Hi Biostars,
I need to remove a subset of reads from a large fastq file. The subset of reads are listed in a fasta file. I would appreciate it if you could help me with this.
What I have is:
A large 'reads.fastq.gz' file containing millions of reads in this format:
@HISEQ105:173:H3MNNCCX2:3:2224:23906:72789 1:N:0:TGGTGTTT
GTCTTGCATCTATAGTATTTTTACCCTGGTGGATATCTCTATCATTTCAAAAAAGTCTGGAATCTTGGGTTACTGATTCGTGGAATATTAAACAATCTGCAACTTTTTTGAATGATATTCTAGAAACTAGTCTTCTAGAAAAATTCAACGA
+
AAFFFJJJJJJJJJJJJJJJJJJJJJJJJJJJJJJJJJJJJJJJJJJJJJJJJJJJJJJJJJJJJJJJJJJJJJJ#JJ#J#JJJJJ#JJJJJJJJJJJFJJJJJ#JJJJJJJJ##JJJJJJJJJJJJJJJJJJJJJJ#JJJAJJJJJJJJF
@HISEQ105:173:H3MNNCCX2:3:2224:24008:72789 1:N:0:TGGTGTTT
AGGTCCAACCAAGCCAACCATAAGTTTTCTAATTCATAATATTAATCTGAATCTCCCTAAATCCAAAAAATGGATCTAAATGCATTTCACGCTCCAAACTTTTGATGATTCAATGAATCTTTCTTCGGCGAAAGGGAGGATATGTCAATCC
+
AAFFFJJJJJJJJJJJJJJJJJJJJJJJJ7FJJJJJJJJJJJJJJJJJJJJJJJJJJJJJJJJJJJJJJJJJJJJ#JJ#J#JJJJJ#JJJJJJJJJJJJJJJJJ#JJJJJJFJ##FJJJJJJJJJJJJJJJJJJJJJ#JJJJJJJJJJJJJ
And a 'subset.fasta' file containing reads in this format (all these reads are present in the 'reads.fastq.gz' file'):
>419759601/1
GTCTTGCATCTATAGTATTTTTACCCTGGTGGATATCTCTATCATTTCAAAAAAGTCTGGAATCTTGGGTTACTGATTCGTGGAATATTAAACAATCTGCAACTTTTTTGAATGATATTCTAGAAACTAGTCTTCTAGAAAAATTCAACGA
>347851844/1
AGGTCCAACCAAGCCAACCATAAGTTTTCTAATTCATAATATTAATCTGAATCTCCCTAAATCCAAAAAATGGATCTAAATGCATTTCACGCTCCAAACTTTTGATGATTCAATGAATCTTTCTTCGGCGAAAGGGAGGATATGTCAATCC
What I want is: Create a fastq file with reads unique to 'reads.fastq.gz' (without the subset reads), including header, + and quality lines. I tried this using 'dedupe.sh' from BBMap, without success. Instead 'dedupe.sh' interleaved reads from both files; maybe due to the difference in the formatting. It would be greatly appreciate it to have your help.

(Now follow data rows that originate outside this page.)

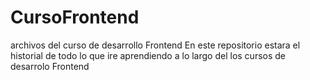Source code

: # CursoFrontend
archivos del curso de desarrollo Frontend
En este repositorio estara el historial de todo lo que ire aprendiendo a lo largo del los cursos de desarrolo Frontend
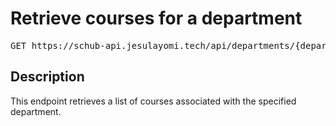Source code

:# Retrieve courses for a department

<pre id='liveapi-code'>GET https://schub-api.jesulayomi.tech/api/departments/{department_id}/courses
</pre>

## Description
This endpoint retrieves a list of courses associated with the specified department.
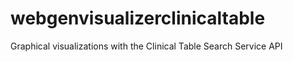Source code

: # webgenvisualizerclinicaltable
Graphical visualizations with the Clinical Table Search Service API
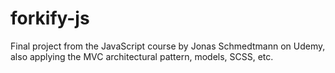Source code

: # forkify-js
Final project from the JavaScript course by Jonas Schmedtmann on Udemy, also applying the MVC architectural pattern, models, SCSS, etc.
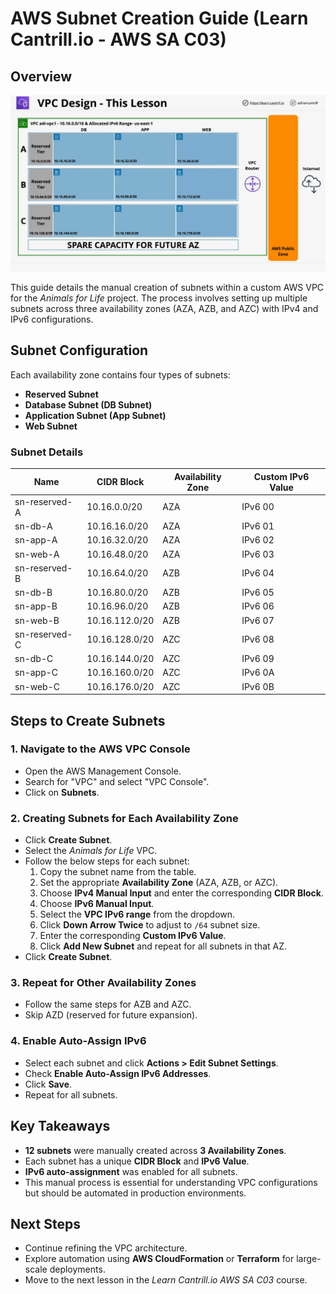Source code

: # AWS Subnet Creation Guide (Learn Cantrill.io - AWS SA C03)

## Overview

![alt text](./Images/image-15.png)

This guide details the manual creation of subnets within a custom AWS VPC for the _Animals for Life_ project. The process involves setting up multiple subnets across three availability zones (AZA, AZB, and AZC) with IPv4 and IPv6 configurations.

## Subnet Configuration

Each availability zone contains four types of subnets:

- **Reserved Subnet**
- **Database Subnet (DB Subnet)**
- **Application Subnet (App Subnet)**
- **Web Subnet**

### Subnet Details

| Name          | CIDR Block     | Availability Zone | Custom IPv6 Value |
| ------------- | -------------- | ----------------- | ----------------- |
| sn-reserved-A | 10.16.0.0/20   | AZA               | IPv6 00           |
| sn-db-A       | 10.16.16.0/20  | AZA               | IPv6 01           |
| sn-app-A      | 10.16.32.0/20  | AZA               | IPv6 02           |
| sn-web-A      | 10.16.48.0/20  | AZA               | IPv6 03           |
| sn-reserved-B | 10.16.64.0/20  | AZB               | IPv6 04           |
| sn-db-B       | 10.16.80.0/20  | AZB               | IPv6 05           |
| sn-app-B      | 10.16.96.0/20  | AZB               | IPv6 06           |
| sn-web-B      | 10.16.112.0/20 | AZB               | IPv6 07           |
| sn-reserved-C | 10.16.128.0/20 | AZC               | IPv6 08           |
| sn-db-C       | 10.16.144.0/20 | AZC               | IPv6 09           |
| sn-app-C      | 10.16.160.0/20 | AZC               | IPv6 0A           |
| sn-web-C      | 10.16.176.0/20 | AZC               | IPv6 0B           |

## Steps to Create Subnets

### 1. Navigate to the AWS VPC Console

- Open the AWS Management Console.
- Search for "VPC" and select "VPC Console".
- Click on **Subnets**.

### 2. Creating Subnets for Each Availability Zone

- Click **Create Subnet**.
- Select the _Animals for Life_ VPC.
- Follow the below steps for each subnet:
  1. Copy the subnet name from the table.
  2. Set the appropriate **Availability Zone** (AZA, AZB, or AZC).
  3. Choose **IPv4 Manual Input** and enter the corresponding **CIDR Block**.
  4. Choose **IPv6 Manual Input**.
  5. Select the **VPC IPv6 range** from the dropdown.
  6. Click **Down Arrow Twice** to adjust to `/64` subnet size.
  7. Enter the corresponding **Custom IPv6 Value**.
  8. Click **Add New Subnet** and repeat for all subnets in that AZ.
- Click **Create Subnet**.

### 3. Repeat for Other Availability Zones

- Follow the same steps for AZB and AZC.
- Skip AZD (reserved for future expansion).

### 4. Enable Auto-Assign IPv6

- Select each subnet and click **Actions > Edit Subnet Settings**.
- Check **Enable Auto-Assign IPv6 Addresses**.
- Click **Save**.
- Repeat for all subnets.

## Key Takeaways

- **12 subnets** were manually created across **3 Availability Zones**.
- Each subnet has a unique **CIDR Block** and **IPv6 Value**.
- **IPv6 auto-assignment** was enabled for all subnets.
- This manual process is essential for understanding VPC configurations but should be automated in production environments.

## Next Steps

- Continue refining the VPC architecture.
- Explore automation using **AWS CloudFormation** or **Terraform** for large-scale deployments.
- Move to the next lesson in the _Learn Cantrill.io AWS SA C03_ course.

You can try this with seqkit:
seqkit supports both bgzip and gzip for searching.
Your syntax works great! I added the -v flag to extract the non-matching reads only, which is what I need:
seqkit grep -v -sf <(seqkit seq -sw 0 test.fa) test.fq
Thanks!
Unfortunately the seqkit command above is too slow when working with huge fastq files (human genome size).
Why can't you align, and convert the mapped reads in the bam back to fastq?
I guess I could. Although I find that 'seqkit grep' suggested by cpad0112 above would be more efficient. Thanks!